Hardware State Bank v. Cotner, 55 Ill. 2d 240 (1973)

Oct. 1, 1973 · Illinois Supreme Court · No. 45448
55 Ill. 2d 240

(No. 45448.

HARDWARE STATE BANK, Admr., Appellant, v. EDWARD COTNER, JR., Appellee.

Opinion filed October 1, 1973.

*241WILLIS P. RYAN, HARLAN HELLER and DALE A. CINI, of RYAN and HELLER, LTD., of Mattoon, for appellant.



delivered the opinion of the court:

Hardware State Bank, as administrator of the estate of Jerry Lee Kidwell, deceased, filed an action against Edward Cotner, Jr., in the circuit court of Moultrie County for wrongful death. (Ill. Rev. Stat. 1967, ch. 70, par. 1 et seq.) A jury found for plaintiff and awarded damages in the amount of $55,958.90. Judgment was *242entered pursuant thereto. The appellate court, one justice dissenting, reversed, holding that deceased’s freedom from contributory negligence had not been established as a matter of law (Hardware State Bank v. Cotner, 7 Ill. App. 3d 212), and we granted plaintiff’s petition for leave to appeal. Defendant urges that if we should determine that the appellate court erred, other issues concerning various evidentiary rulings, the sufficiency of the complaint, jury instructions and the amount of the verdict should be considered.

The facts giving rise to this occurrence are not in dispute. Deceased worked on defendant’s farm for nine months prior to his fatal accident and in return for his services received a salary, living accommodations for himself and his family, as well as other benefits. On January 2, 1968, at 7:00 A.M., deceased arrived at defendant’s home and stayed for about one-half hour. Deceased was informed that he might either obtain propane gas to be used in thawing water pipes or take the tractor to the farm and fill several animal-feeding bins. Deceased chose the latter activity.
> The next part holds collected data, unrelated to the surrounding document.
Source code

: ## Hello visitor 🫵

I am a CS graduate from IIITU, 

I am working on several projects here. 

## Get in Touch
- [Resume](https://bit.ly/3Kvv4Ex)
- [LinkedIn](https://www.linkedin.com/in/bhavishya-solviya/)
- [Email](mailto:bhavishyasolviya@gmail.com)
Grain was placed in these bins from an auger wagon which was hitched to the tractor. An unguarded power shaft with several universal joints also connected the tractor and wagon. This shaft was powered by the tractor and would rapidly rotate when a clutch mechanism, located on the right side of the tractor near the steering wheel, was engaged. The rotating shaft in turn powered a “worm type” auger device at the bottom of the wagon. This device would push grain to the rear of the wagon forcing it through a spout into the bins. The elevation of the spout could be adjusted by means of a chain attached thereto, and the spout could be swiveled slightly sideways. At the front of the wagon, just above the power shaft, was a lever that was used to regulate the amount of grain being transmitted into the auger device.
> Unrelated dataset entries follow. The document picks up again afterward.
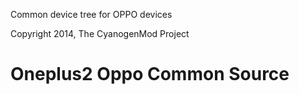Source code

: Common device tree for OPPO devices

Copyright 2014, The CyanogenMod Project

# Oneplus2 Oppo Common Source
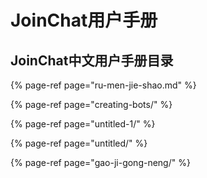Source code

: # JoinChat用户手册

## JoinChat中文用户手册目录

{% page-ref page="ru-men-jie-shao.md" %}

{% page-ref page="creating-bots/" %}

{% page-ref page="untitled-1/" %}

{% page-ref page="untitled/" %}

{% page-ref page="gao-ji-gong-neng/" %}

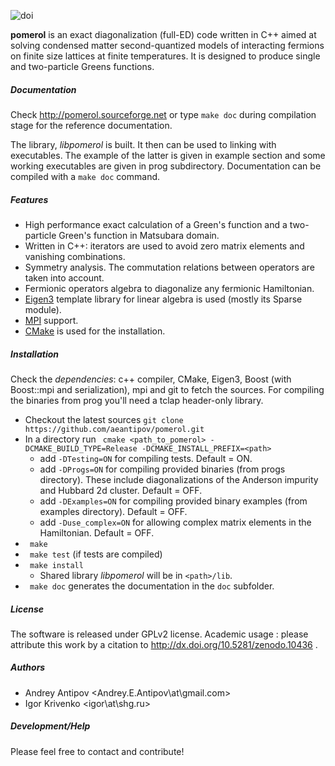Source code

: ![doi](https://zenodo.org/badge/4569/aeantipov/pomerol.png)

**pomerol** is an exact diagonalization (full-ED) code written in C++ aimed at solving condensed matter second-quantized models of interacting fermions on finite size lattices at finite temperatures. It is designed to produce single and two-particle Greens functions.

##### Documentation
Check http://pomerol.sourceforge.net or type `make doc` during compilation stage for the reference documentation.

The library, _libpomerol_ is built. It then can be used to linking with executables. The example of the latter is given in example section and some working executables are given in prog subdirectory.
Documentation can be compiled with a `make doc` command.
#####  Features
  * High performance exact calculation of a Green's function and a two-particle Green's function in Matsubara domain.
  * Written in C++: iterators are used to avoid zero matrix elements and vanishing combinations. 
  * Symmetry analysis. The commutation relations between operators are taken into account.
  * Fermionic operators algebra to diagonalize any fermionic Hamiltonian.
  * [Eigen3](http://eigen.tuxfamily.org) template library for linear algebra is used (mostly its Sparse module).
  * [MPI](http://en.wikipedia.org/wiki/Message_Passing_Interface) support. 
  * [CMake](http://www.cmake.org) is used for the installation.

##### Installation
  Check the *dependencies*: c++ compiler, CMake, Eigen3, Boost (with Boost::mpi and serialization), mpi and git to fetch the sources. For compiling the binaries from prog you'll need a tclap header-only library. 
  - Checkout the latest sources `git clone https://github.com/aeantipov/pomerol.git`
  - In a directory run ` cmake <path_to_pomerol> -DCMAKE_BUILD_TYPE=Release -DCMAKE_INSTALL_PREFIX=<path>` 
    * add `-DTesting=ON` for compiling tests. Default = ON.
    * add `-DProgs=ON` for compiling provided binaries (from progs directory). These include diagonalizations of the Anderson impurity and Hubbard 2d cluster. Default = OFF.
    * add `-DExamples=ON` for compiling provided binary examples (from examples directory). Default = OFF.
    * add `-Duse_complex=ON` for allowing complex matrix elements in the Hamiltonian. Default = OFF.
  - ` make`
  - ` make test` (if tests are compiled)
  - ` make install`
    * Shared library _libpomerol_ will be in `<path>/lib`.
  - ` make doc` generates the documentation in the `doc` subfolder.

##### License 
The software is released under GPLv2 license. 
Academic usage : please attribute this work by a citation to http://dx.doi.org/10.5281/zenodo.10436 .
##### Authors
  * Andrey Antipov <Andrey.E.Antipov\at\gmail.com>
  * Igor Krivenko <igor\at\shg.ru>

##### Development/Help 
Please feel free to contact and contribute!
Shortly before 8:00 A.M., deceased’s naked body was *243found wedged between the power shaft and hitch. His right arm had been completely severed and his heavy clothing was entangled around the shaft. The uneven ground in the area was wet and slippery. The auger wagon was empty and grain overflowed from one of the feeder bins.

A prior employer testified that deceased had been a responsible worker. Robert Younger, a farm employee who had briefly worked with deceased, said that deceased was careful when he was around farm machinery.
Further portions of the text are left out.